The Ladurée story began in 1862 when Louis-Ernest Ladurée opened a small bakery on rue Royale, close to modern-day Place Vendôme. Over the years Ladurée expanded the space to include a tea shop, but the now iconic pastel-colored macarons were not introduced until the mid-20th century.
Nowadays Ladurée has several shops across Paris, including the original location on rue Royale and a flagship store on the Champs-Élysées. Visitors can book a tour that includes a stop at Ladurée, reserve a table for brunch or afternoon tea, or simply fill a green and gold box with tasty macarons to enjoy later in the day.
Things to Know Before You Go
- Ladurée stores can be found across Paris, and also at Paris Charles de Gaulle and Orly airports.
- The macarons are made with almond flour so may not be suitable for people with nut allergies—other pastries and sweets are available.
- The stores are wheelchair accessible.
How to Get There
Ladurée has a number of locations across central Paris, including at 16 rue Royale and 75 Avenue des Champs-Élysées in the 8th arrondissement. These stores and others are readily accessible by metro, bus, taxi, or as part of a private tour of the city with transport provided.
When to Get There
The Ladurée store on rue Royale is open 8am–8pm Monday to Saturday and 9am–7pm on Sunday.

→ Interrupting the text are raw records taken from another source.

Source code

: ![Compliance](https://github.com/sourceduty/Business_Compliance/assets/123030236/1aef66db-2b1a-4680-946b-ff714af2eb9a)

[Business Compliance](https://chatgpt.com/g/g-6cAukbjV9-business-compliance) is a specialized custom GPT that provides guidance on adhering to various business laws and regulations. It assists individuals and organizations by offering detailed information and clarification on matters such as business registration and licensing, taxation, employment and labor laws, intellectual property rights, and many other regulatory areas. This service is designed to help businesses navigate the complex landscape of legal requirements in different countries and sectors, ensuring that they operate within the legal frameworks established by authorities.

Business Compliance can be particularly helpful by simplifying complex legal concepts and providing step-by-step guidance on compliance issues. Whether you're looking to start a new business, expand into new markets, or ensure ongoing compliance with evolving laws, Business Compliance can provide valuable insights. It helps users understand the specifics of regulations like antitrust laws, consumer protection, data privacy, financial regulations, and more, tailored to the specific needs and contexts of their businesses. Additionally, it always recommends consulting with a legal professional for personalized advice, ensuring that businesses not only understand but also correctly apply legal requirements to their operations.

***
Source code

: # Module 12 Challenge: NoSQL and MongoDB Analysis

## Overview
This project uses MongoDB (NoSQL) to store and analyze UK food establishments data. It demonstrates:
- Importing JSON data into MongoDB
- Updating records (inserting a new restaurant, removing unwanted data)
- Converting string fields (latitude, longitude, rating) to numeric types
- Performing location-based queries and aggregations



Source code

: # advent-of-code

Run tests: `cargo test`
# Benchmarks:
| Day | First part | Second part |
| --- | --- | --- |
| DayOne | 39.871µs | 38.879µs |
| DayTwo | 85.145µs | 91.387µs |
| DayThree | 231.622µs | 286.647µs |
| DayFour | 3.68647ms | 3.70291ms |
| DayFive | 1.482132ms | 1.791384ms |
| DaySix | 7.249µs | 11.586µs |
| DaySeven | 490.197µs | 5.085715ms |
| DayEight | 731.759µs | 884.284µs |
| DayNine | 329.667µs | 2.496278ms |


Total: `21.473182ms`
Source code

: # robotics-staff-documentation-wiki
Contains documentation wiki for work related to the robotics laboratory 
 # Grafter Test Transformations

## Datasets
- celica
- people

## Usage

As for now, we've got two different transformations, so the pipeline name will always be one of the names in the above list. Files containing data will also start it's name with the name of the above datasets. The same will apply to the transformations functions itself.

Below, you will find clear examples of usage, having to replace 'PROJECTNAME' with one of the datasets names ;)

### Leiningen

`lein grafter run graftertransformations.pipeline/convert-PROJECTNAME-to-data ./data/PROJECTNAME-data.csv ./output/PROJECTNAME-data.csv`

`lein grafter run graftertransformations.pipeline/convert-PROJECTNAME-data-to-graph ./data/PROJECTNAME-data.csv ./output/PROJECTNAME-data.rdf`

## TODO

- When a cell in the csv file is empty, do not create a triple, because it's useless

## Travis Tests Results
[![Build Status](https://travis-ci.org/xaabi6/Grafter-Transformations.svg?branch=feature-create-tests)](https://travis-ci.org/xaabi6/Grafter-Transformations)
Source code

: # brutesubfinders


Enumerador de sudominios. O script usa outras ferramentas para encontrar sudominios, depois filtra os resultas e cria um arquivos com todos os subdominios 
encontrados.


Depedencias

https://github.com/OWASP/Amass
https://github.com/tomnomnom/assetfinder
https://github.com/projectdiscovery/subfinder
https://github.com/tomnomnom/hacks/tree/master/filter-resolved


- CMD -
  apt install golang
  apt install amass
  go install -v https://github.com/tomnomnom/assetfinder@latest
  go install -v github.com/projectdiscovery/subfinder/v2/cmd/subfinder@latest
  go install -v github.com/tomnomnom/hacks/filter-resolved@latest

The Champs-Élysées store is open 7:30am–11pm Monday to Saturday and 7:30am–10pm on Sunday. For other stores, check before visiting.
Climb the Arc de Triomphe
At the head of the Champs-Élysées stands the impressive Arc de Triomphe, a Parisian icon recognized around the world. The arch’s construction was ordered by Napoleon in 1806, but by the time it was finally finished, Napoleon had abdicated and the royal Bourbon family was back on the throne. The Arc de Triomphe was inaugurated by King Louis-Philippe in 1836. Climb to the top and you’ll get a panoramic view over the entire city, all the way to the Seine river.